To launch, maintain and scale EC2 instances dynamically for your application, you are going to create an Amazon EC2 Auto Scaling group. To help you meet your cost optimization goals, EC2 Auto Scaling allows you to combine purchase options and instance types within your Auto Scaling group. Stateless web applications are a great fit to run on EC2 Spot Instances as they can tolerate interruptions and are often flexible to run on multiple instance types. In this section, you will create an Auto Scaling group combining a base of On-Demand instances and scaling out with EC2 Spot instances and save an average of 70% in your compute costs.
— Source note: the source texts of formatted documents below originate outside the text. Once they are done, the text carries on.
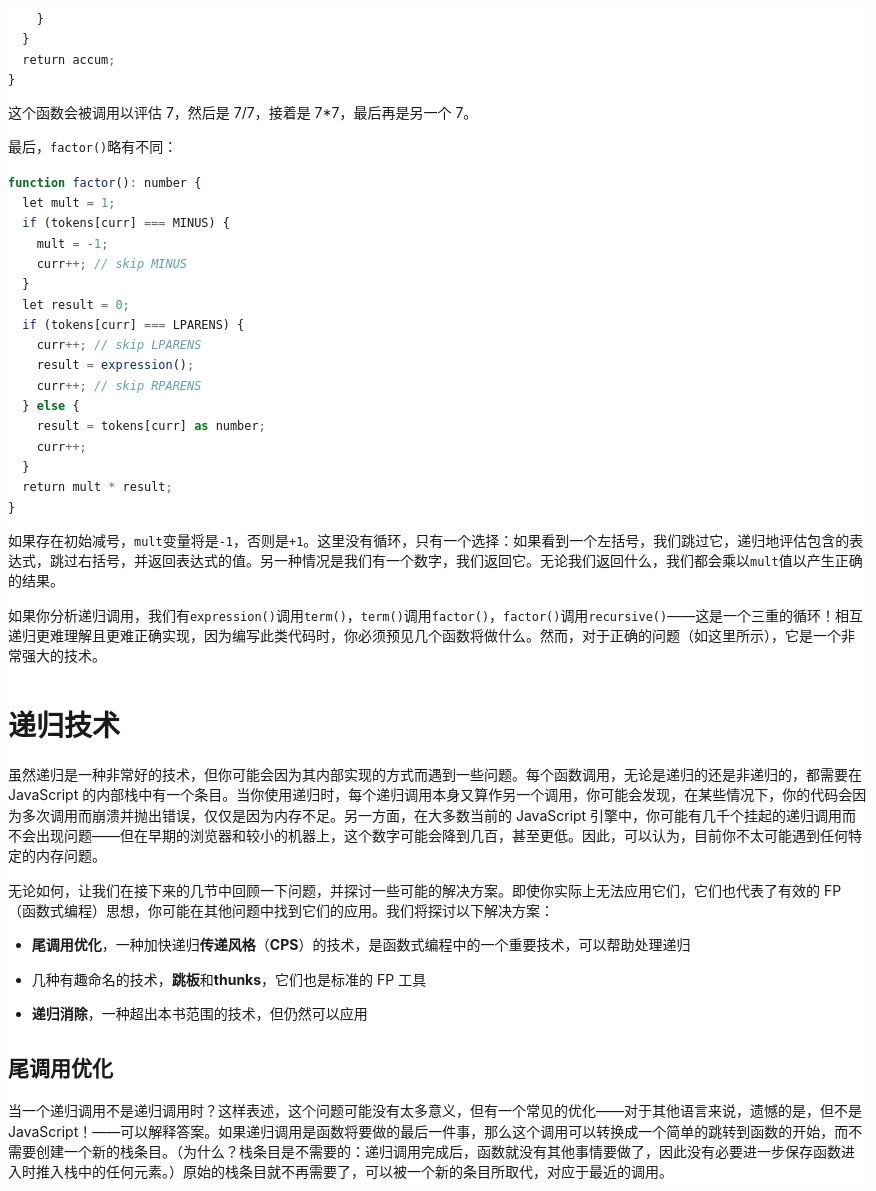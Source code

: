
 ```js
    }
  }
  return accum;
}
```

这个函数会被调用以评估 7，然后是 7/7，接着是 7*7，最后再是另一个 7。

最后，`factor()`略有不同：

```js
function factor(): number {
  let mult = 1;
  if (tokens[curr] === MINUS) {
    mult = -1;
    curr++; // skip MINUS
  }
  let result = 0;
  if (tokens[curr] === LPARENS) {
    curr++; // skip LPARENS
    result = expression();
    curr++; // skip RPARENS
  } else {
    result = tokens[curr] as number;
    curr++;
  }
  return mult * result;
}
```

如果存在初始减号，`mult`变量将是`-1`，否则是`+1`。这里没有循环，只有一个选择：如果看到一个左括号，我们跳过它，递归地评估包含的表达式，跳过右括号，并返回表达式的值。另一种情况是我们有一个数字，我们返回它。无论我们返回什么，我们都会乘以`mult`值以产生正确的结果。

如果你分析递归调用，我们有`expression()`调用`term()`，`term()`调用`factor()`，`factor()`调用`recursive()`——这是一个三重的循环！相互递归更难理解且更难正确实现，因为编写此类代码时，你必须预见几个函数将做什么。然而，对于正确的问题（如这里所示），它是一个非常强大的技术。

# 递归技术

虽然递归是一种非常好的技术，但你可能会因为其内部实现的方式而遇到一些问题。每个函数调用，无论是递归的还是非递归的，都需要在 JavaScript 的内部栈中有一个条目。当你使用递归时，每个递归调用本身又算作另一个调用，你可能会发现，在某些情况下，你的代码会因为多次调用而崩溃并抛出错误，仅仅是因为内存不足。另一方面，在大多数当前的 JavaScript 引擎中，你可能有几千个挂起的递归调用而不会出现问题——但在早期的浏览器和较小的机器上，这个数字可能会降到几百，甚至更低。因此，可以认为，目前你不太可能遇到任何特定的内存问题。

无论如何，让我们在接下来的几节中回顾一下问题，并探讨一些可能的解决方案。即使你实际上无法应用它们，它们也代表了有效的 FP（函数式编程）思想，你可能在其他问题中找到它们的应用。我们将探讨以下解决方案：

+   **尾调用优化**，一种加快递归**传递风格**（**CPS**）的技术，是函数式编程中的一个重要技术，可以帮助处理递归

+   几种有趣命名的技术，**跳板**和**thunks**，它们也是标准的 FP 工具

+   **递归消除**，一种超出本书范围的技术，但仍然可以应用

## 尾调用优化

当一个递归调用不是递归调用时？这样表述，这个问题可能没有太多意义，但有一个常见的优化——对于其他语言来说，遗憾的是，但不是 JavaScript！——可以解释答案。如果递归调用是函数将要做的最后一件事，那么这个调用可以转换成一个简单的跳转到函数的开始，而不需要创建一个新的栈条目。（为什么？栈条目是不需要的：递归调用完成后，函数就没有其他事情要做了，因此没有必要进一步保存函数进入时推入栈中的任何元素。）原始的栈条目就不再需要了，可以被一个新的条目所取代，对应于最近的调用。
Amazon EC2 Auto Scaling helps you maintain application availability and allows you to dynamically scale your Amazon EC2 capacity up or down automatically according to conditions you define. You can use Amazon EC2 Auto Scaling for fleet management of EC2 instances to help maintain the health and availability of your fleet and ensure that you are running your desired number of Amazon EC2 instances. You can also use Amazon EC2 Auto Scaling for dynamic scaling of EC2 instances in order to automatically increase the number of Amazon EC2 instances during demand spikes to maintain performance and decrease capacity during lulls to reduce costs. Amazon EC2 Auto Scaling is well suited both to applications that have stable demand patterns or that experience hourly, daily, or weekly variability in usage. You can find more information on the Auto Scaling documentation.
Open asg.json on the Cloud9 editor and review the configuration. Pay special attention at the Overrides and the InstancesDistribution. Take a look at our docs to review how InstancesDistribution and allocation strategies work. You will also notice that the CapacityRebalance parameter is set to true, which will proactively attempt to replace Spot Instances at elevated risk of interruption. To learn more about the Capacity Relabancing feature, take a look at the docs.
The Overrides configuration block provides EC2 AutoScaling the list of instance types your workload can run on. As Spot instances are spare EC2 capacity, your workloads should be flexible to run on multiple instance types and multiple availability zones; hence leveraging multiple spot capacity pools and making the most out of the available spare capacity. You can use the EC2 Instance Types console or the ec2-instance-selector CLI tool to find suitable instance types. To adhere to best practices and maximize your chances of launching your target Spot capacity, configure a minimum of 6 different instance types across 3 Availability Zones). That would give you the ability to provision Spot capacity from 18 different capacity pools.
Then, the InstancesDistribution configuration block determines how EC2 Auto Scaling picks the instance types to use, while at the same time it keeps a balanced number of EC2 instances per Availability Zone.
You will notice there are placeholder values for %TargetGroupArn%
, %publicSubnet1%
and %publicSubnet2%
. To update the configuration file with the values of the Target Group you created previously and the outputs from the CloudFormation template, execute the following command:
sed -i.bak -e "s#%TargetGroupARN%#$TargetGroupArn#g" -e "s#%publicSubnet1%#$publicSubnet1#g" -e "s#%publicSubnet2%#$publicSubnet2#g" asg.json
aws autoscaling create-auto-scaling-group --cli-input-json file://asg.json
This command will not return any output if it is successful.
Now that you have deployed an EC2 Auto Scaling group with Mixed Instance Types and Purchase options, take some time to go through the different configurations in the console. Click on the myEC2Workshop Auto Scaling group and go to the Purchase options and instance types section and try to edit the instance types configured on the Auto Scaling group and change the “primary instance type” to see how the Auto Scaling console provides you a recommended list of instance types based on your selected instance type.